WASHINGTON — The Drug Enforcement Administration is trying to stay one step ahead of synthetic drug makers, wholesalers and retailers as it broadens its crackdown on the growing black market product.
DEA agents fanned out across the country Wednesday and made more than 150 arrests and served about 200 warrants, DEA spokesman Rusty Payne said. The largest single operation was a statewide effort in Alabama, though agents also were active in 28 other states, including Florida. Authorities also seized more than $20 million in cash and assets, the DEA said.
The Treasury Department also announced the first financial sanctions against people accused of dealing in synthetic drugs, three in Canada and one from Barbados. The government's decision to identify and sanction the four, along with four foreign companies that authorities said were used to buy and sell significant quantities of the chemicals used in many popular synthetic drugs, means U.S. citizens cannot do business with them.
The DEA has been cracking down on synthetic drugs, including Spice, Molly and so-called bath salts, since the drugs first gained widespread popularity years ago.

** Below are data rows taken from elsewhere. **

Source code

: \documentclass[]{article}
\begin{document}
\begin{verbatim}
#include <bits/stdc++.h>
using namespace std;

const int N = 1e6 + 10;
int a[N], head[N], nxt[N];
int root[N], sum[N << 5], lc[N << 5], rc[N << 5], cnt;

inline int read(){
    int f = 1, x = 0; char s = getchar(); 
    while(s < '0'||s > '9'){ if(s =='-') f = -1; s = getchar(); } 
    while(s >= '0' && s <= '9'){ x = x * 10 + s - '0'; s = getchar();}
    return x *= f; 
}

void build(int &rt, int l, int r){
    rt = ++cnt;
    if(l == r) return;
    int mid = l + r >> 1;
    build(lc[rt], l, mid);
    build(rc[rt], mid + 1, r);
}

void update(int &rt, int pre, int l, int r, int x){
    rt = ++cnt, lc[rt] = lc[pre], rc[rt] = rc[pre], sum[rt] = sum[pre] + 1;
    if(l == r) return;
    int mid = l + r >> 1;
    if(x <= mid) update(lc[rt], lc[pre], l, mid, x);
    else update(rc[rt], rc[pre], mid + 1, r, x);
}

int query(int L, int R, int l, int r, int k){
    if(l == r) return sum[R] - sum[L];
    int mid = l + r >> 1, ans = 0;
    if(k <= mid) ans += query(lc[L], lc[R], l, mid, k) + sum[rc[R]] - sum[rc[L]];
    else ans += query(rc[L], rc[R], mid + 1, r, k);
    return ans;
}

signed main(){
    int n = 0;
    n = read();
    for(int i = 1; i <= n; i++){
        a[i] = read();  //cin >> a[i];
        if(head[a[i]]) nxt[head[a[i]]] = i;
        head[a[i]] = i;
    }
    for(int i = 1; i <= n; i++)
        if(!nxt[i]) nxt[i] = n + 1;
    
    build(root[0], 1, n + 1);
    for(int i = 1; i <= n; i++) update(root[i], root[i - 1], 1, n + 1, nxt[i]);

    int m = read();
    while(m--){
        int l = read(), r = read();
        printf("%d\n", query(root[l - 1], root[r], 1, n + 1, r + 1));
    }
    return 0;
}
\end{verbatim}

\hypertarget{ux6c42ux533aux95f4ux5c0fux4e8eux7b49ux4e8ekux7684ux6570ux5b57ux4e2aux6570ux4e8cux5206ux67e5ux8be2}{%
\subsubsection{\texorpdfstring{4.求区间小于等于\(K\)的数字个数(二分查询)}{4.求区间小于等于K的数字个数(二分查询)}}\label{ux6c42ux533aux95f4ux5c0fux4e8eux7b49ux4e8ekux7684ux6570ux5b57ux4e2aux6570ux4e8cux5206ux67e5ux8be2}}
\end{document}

In late 2010, the agency moved to ban five chemicals used to make synthetic marijuana blends, including K2, Spice and Blaze. Since then, drug manufacturers have continued to modify their formulas and develop new chemical mixtures.
Officials said the agency was now broadly focused on Chinese chemical manufacturers and the distributors, wholesalers and retailers in the United States.
There is also growing concern about where the money is going. Investigators have tracked hundreds of millions of dollars in drug proceeds being sent to Yemen, Syria, Lebanon and Jordan.